[Information provided Boundary: Start]

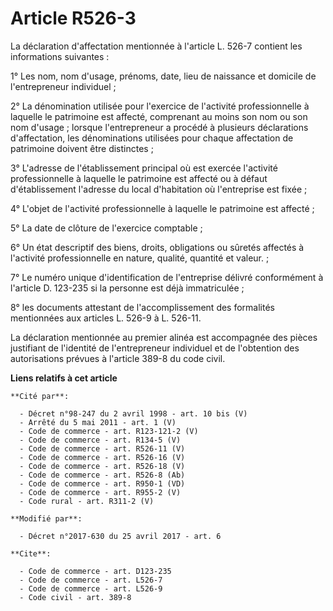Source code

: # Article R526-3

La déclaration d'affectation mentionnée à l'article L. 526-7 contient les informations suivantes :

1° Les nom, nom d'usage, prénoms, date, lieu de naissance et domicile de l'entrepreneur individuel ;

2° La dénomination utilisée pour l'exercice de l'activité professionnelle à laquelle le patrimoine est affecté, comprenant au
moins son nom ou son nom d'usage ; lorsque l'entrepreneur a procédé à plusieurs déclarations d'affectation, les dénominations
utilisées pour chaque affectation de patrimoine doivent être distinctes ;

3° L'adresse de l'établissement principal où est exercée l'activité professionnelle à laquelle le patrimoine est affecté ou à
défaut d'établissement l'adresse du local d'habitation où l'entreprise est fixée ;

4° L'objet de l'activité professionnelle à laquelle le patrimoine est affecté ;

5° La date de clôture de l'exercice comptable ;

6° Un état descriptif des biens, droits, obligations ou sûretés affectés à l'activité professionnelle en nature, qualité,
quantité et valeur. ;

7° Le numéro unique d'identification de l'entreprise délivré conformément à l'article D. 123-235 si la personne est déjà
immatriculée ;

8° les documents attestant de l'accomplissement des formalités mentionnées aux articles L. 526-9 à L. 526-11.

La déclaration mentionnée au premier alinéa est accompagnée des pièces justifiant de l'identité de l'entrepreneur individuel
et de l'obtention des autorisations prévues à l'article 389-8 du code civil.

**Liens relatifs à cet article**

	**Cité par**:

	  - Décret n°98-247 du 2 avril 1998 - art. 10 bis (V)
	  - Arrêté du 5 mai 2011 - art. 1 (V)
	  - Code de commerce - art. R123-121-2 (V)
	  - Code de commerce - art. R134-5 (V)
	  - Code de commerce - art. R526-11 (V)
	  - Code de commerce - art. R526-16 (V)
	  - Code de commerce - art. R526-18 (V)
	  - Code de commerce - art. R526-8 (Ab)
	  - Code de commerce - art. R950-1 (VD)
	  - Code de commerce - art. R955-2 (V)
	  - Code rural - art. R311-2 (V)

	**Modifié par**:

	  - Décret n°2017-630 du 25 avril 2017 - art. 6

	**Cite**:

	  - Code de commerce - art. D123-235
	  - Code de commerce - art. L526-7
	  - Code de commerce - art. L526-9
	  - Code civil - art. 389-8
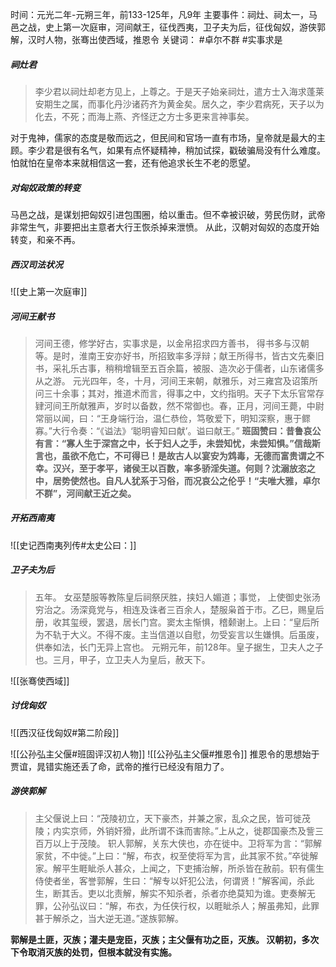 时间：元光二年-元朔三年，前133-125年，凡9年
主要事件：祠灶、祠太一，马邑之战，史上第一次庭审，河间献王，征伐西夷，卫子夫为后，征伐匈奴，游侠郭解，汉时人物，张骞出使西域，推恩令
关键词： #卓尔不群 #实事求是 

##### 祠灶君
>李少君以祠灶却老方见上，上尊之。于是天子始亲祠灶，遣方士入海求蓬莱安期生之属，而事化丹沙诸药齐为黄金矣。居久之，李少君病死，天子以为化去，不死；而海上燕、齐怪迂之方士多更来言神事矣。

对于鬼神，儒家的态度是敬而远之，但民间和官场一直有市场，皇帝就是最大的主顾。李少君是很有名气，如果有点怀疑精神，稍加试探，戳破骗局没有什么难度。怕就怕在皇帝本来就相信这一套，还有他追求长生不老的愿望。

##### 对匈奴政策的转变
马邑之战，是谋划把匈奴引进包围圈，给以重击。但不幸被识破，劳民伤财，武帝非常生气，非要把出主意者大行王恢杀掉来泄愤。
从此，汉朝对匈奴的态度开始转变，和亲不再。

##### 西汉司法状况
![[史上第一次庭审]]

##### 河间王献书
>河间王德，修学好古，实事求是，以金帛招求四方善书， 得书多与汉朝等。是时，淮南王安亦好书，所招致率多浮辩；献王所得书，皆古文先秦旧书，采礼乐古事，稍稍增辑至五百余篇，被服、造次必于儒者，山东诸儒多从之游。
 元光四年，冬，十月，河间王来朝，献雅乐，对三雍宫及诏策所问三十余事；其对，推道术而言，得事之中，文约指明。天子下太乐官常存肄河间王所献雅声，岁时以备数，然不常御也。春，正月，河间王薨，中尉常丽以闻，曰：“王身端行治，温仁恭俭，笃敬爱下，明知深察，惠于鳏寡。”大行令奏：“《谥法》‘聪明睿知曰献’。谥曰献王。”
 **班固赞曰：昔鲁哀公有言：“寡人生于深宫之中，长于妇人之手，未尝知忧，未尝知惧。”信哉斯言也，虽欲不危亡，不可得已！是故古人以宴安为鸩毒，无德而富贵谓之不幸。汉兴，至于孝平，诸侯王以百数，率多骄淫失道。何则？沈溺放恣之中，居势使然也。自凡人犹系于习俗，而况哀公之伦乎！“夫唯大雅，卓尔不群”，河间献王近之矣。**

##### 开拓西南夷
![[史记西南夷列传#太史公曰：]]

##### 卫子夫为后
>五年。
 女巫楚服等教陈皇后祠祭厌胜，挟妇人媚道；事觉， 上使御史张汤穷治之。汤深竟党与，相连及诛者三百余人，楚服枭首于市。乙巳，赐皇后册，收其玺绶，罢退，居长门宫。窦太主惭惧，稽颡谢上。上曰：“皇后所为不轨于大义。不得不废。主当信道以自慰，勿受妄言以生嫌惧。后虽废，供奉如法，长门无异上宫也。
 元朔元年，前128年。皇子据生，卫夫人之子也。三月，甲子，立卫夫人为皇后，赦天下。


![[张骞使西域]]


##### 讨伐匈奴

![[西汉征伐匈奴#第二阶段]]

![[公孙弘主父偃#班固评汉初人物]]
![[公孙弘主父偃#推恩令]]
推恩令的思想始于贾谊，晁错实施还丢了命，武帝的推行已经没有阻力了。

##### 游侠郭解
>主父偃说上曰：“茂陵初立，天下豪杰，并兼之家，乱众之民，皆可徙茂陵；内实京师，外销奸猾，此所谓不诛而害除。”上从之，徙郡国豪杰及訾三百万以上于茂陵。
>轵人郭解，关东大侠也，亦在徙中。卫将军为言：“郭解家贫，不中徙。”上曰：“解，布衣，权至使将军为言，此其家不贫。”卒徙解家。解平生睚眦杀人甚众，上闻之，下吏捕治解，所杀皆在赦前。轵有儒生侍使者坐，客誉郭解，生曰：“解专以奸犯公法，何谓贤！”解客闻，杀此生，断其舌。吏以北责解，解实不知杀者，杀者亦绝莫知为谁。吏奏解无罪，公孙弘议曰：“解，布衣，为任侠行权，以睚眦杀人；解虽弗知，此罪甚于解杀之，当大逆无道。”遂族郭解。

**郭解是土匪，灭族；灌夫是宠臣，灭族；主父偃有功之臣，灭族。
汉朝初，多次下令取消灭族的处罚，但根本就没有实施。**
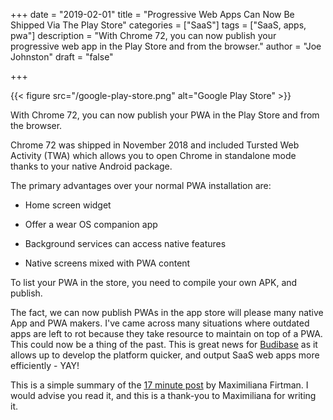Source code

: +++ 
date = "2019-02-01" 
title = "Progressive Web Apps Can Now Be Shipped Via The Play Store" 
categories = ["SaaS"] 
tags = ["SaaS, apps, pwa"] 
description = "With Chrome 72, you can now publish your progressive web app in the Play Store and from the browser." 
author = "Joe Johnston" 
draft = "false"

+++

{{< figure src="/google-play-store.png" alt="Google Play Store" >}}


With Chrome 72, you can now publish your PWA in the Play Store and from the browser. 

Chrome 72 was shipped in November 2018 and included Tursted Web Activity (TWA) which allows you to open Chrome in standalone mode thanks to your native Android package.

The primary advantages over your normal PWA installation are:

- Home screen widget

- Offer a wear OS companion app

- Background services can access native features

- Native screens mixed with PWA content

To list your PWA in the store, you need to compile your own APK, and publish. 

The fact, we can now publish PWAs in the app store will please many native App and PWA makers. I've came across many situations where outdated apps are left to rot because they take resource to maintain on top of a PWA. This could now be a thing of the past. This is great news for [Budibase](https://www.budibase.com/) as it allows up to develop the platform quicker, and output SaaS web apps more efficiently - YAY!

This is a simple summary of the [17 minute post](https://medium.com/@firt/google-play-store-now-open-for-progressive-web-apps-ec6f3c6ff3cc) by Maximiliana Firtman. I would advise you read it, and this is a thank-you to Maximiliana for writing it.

[Information provided Boundary: End]

Task goal:
Although the records contain pictures, restate them word for word with those pictures left out.

Result of this exercise:
Source code

: # Article R526-3

La déclaration d'affectation mentionnée à l'article L. 526-7 contient les informations suivantes :

1° Les nom, nom d'usage, prénoms, date, lieu de naissance et domicile de l'entrepreneur individuel ;

2° La dénomination utilisée pour l'exercice de l'activité professionnelle à laquelle le patrimoine est affecté, comprenant au
moins son nom ou son nom d'usage ; lorsque l'entrepreneur a procédé à plusieurs déclarations d'affectation, les dénominations
utilisées pour chaque affectation de patrimoine doivent être distinctes ;

3° L'adresse de l'établissement principal où est exercée l'activité professionnelle à laquelle le patrimoine est affecté ou à
défaut d'établissement l'adresse du local d'habitation où l'entreprise est fixée ;

4° L'objet de l'activité professionnelle à laquelle le patrimoine est affecté ;

5° La date de clôture de l'exercice comptable ;

6° Un état descriptif des biens, droits, obligations ou sûretés affectés à l'activité professionnelle en nature, qualité,
quantité et valeur. ;

7° Le numéro unique d'identification de l'entreprise délivré conformément à l'article D. 123-235 si la personne est déjà
immatriculée ;

8° les documents attestant de l'accomplissement des formalités mentionnées aux articles L. 526-9 à L. 526-11.

La déclaration mentionnée au premier alinéa est accompagnée des pièces justifiant de l'identité de l'entrepreneur individuel
et de l'obtention des autorisations prévues à l'article 389-8 du code civil.

**Liens relatifs à cet article**

	**Cité par**:

	  - Décret n°98-247 du 2 avril 1998 - art. 10 bis (V)
	  - Arrêté du 5 mai 2011 - art. 1 (V)
	  - Code de commerce - art. R123-121-2 (V)
	  - Code de commerce - art. R134-5 (V)
	  - Code de commerce - art. R526-11 (V)
	  - Code de commerce - art. R526-16 (V)
	  - Code de commerce - art. R526-18 (V)
	  - Code de commerce - art. R526-8 (Ab)
	  - Code de commerce - art. R950-1 (VD)
	  - Code de commerce - art. R955-2 (V)
	  - Code rural - art. R311-2 (V)

	**Modifié par**:

	  - Décret n°2017-630 du 25 avril 2017 - art. 6

	**Cite**:

	  - Code de commerce - art. D123-235
	  - Code de commerce - art. L526-7
	  - Code de commerce - art. L526-9
	  - Code civil - art. 389-8
 时间：元光二年-元朔三年，前133-125年，凡9年
主要事件：祠灶、祠太一，马邑之战，史上第一次庭审，河间献王，征伐西夷，卫子夫为后，征伐匈奴，游侠郭解，汉时人物，张骞出使西域，推恩令
关键词： #卓尔不群 #实事求是 

##### 祠灶君
>李少君以祠灶却老方见上，上尊之。于是天子始亲祠灶，遣方士入海求蓬莱安期生之属，而事化丹沙诸药齐为黄金矣。居久之，李少君病死，天子以为化去，不死；而海上燕、齐怪迂之方士多更来言神事矣。

对于鬼神，儒家的态度是敬而远之，但民间和官场一直有市场，皇帝就是最大的主顾。李少君是很有名气，如果有点怀疑精神，稍加试探，戳破骗局没有什么难度。怕就怕在皇帝本来就相信这一套，还有他追求长生不老的愿望。

##### 对匈奴政策的转变
马邑之战，是谋划把匈奴引进包围圈，给以重击。但不幸被识破，劳民伤财，武帝非常生气，非要把出主意者大行王恢杀掉来泄愤。
从此，汉朝对匈奴的态度开始转变，和亲不再。

##### 西汉司法状况
![[史上第一次庭审]]

##### 河间王献书
>河间王德，修学好古，实事求是，以金帛招求四方善书， 得书多与汉朝等。是时，淮南王安亦好书，所招致率多浮辩；献王所得书，皆古文先秦旧书，采礼乐古事，稍稍增辑至五百余篇，被服、造次必于儒者，山东诸儒多从之游。
 元光四年，冬，十月，河间王来朝，献雅乐，对三雍宫及诏策所问三十余事；其对，推道术而言，得事之中，文约指明。天子下太乐官常存肄河间王所献雅声，岁时以备数，然不常御也。春，正月，河间王薨，中尉常丽以闻，曰：“王身端行治，温仁恭俭，笃敬爱下，明知深察，惠于鳏寡。”大行令奏：“《谥法》‘聪明睿知曰献’。谥曰献王。”
 **班固赞曰：昔鲁哀公有言：“寡人生于深宫之中，长于妇人之手，未尝知忧，未尝知惧。”信哉斯言也，虽欲不危亡，不可得已！是故古人以宴安为鸩毒，无德而富贵谓之不幸。汉兴，至于孝平，诸侯王以百数，率多骄淫失道。何则？沈溺放恣之中，居势使然也。自凡人犹系于习俗，而况哀公之伦乎！“夫唯大雅，卓尔不群”，河间献王近之矣。**

##### 开拓西南夷
![[史记西南夷列传#太史公曰：]]

##### 卫子夫为后
>五年。
 女巫楚服等教陈皇后祠祭厌胜，挟妇人媚道；事觉， 上使御史张汤穷治之。汤深竟党与，相连及诛者三百余人，楚服枭首于市。乙巳，赐皇后册，收其玺绶，罢退，居长门宫。窦太主惭惧，稽颡谢上。上曰：“皇后所为不轨于大义。不得不废。主当信道以自慰，勿受妄言以生嫌惧。后虽废，供奉如法，长门无异上宫也。
 元朔元年，前128年。皇子据生，卫夫人之子也。三月，甲子，立卫夫人为皇后，赦天下。


![[张骞使西域]]


##### 讨伐匈奴

![[西汉征伐匈奴#第二阶段]]

![[公孙弘主父偃#班固评汉初人物]]
![[公孙弘主父偃#推恩令]]
推恩令的思想始于贾谊，晁错实施还丢了命，武帝的推行已经没有阻力了。

##### 游侠郭解
>主父偃说上曰：“茂陵初立，天下豪杰，并兼之家，乱众之民，皆可徙茂陵；内实京师，外销奸猾，此所谓不诛而害除。”上从之，徙郡国豪杰及訾三百万以上于茂陵。
>轵人郭解，关东大侠也，亦在徙中。卫将军为言：“郭解家贫，不中徙。”上曰：“解，布衣，权至使将军为言，此其家不贫。”卒徙解家。解平生睚眦杀人甚众，上闻之，下吏捕治解，所杀皆在赦前。轵有儒生侍使者坐，客誉郭解，生曰：“解专以奸犯公法，何谓贤！”解客闻，杀此生，断其舌。吏以北责解，解实不知杀者，杀者亦绝莫知为谁。吏奏解无罪，公孙弘议曰：“解，布衣，为任侠行权，以睚眦杀人；解虽弗知，此罪甚于解杀之，当大逆无道。”遂族郭解。

**郭解是土匪，灭族；灌夫是宠臣，灭族；主父偃有功之臣，灭族。
汉朝初，多次下令取消灭族的处罚，但根本就没有实施。**
Source code

: +++ 
date = "2019-02-01" 
title = "Progressive Web Apps Can Now Be Shipped Via The Play Store" 
categories = ["SaaS"] 
tags = ["SaaS, apps, pwa"] 
description = "With Chrome 72, you can now publish your progressive web app in the Play Store and from the browser." 
author = "Joe Johnston" 
draft = "false"

+++

{{< figure src="/google-play-store.png" alt="Google Play Store" >}}


With Chrome 72, you can now publish your PWA in the Play Store and from the browser. 

Chrome 72 was shipped in November 2018 and included Tursted Web Activity (TWA) which allows you to open Chrome in standalone mode thanks to your native Android package.

The primary advantages over your normal PWA installation are:

- Home screen widget

- Offer a wear OS companion app

- Background services can access native features

- Native screens mixed with PWA content

To list your PWA in the store, you need to compile your own APK, and publish. 

The fact, we can now publish PWAs in the app store will please many native App and PWA makers. I've came across many situations where outdated apps are left to rot because they take resource to maintain on top of a PWA. This could now be a thing of the past. This is great news for [Budibase](https://www.budibase.com/) as it allows up to develop the platform quicker, and output SaaS web apps more efficiently - YAY!

This is a simple summary of the [17 minute post](https://medium.com/@firt/google-play-store-now-open-for-progressive-web-apps-ec6f3c6ff3cc) by Maximiliana Firtman. I would advise you read it, and this is a thank-you to Maximiliana for writing it.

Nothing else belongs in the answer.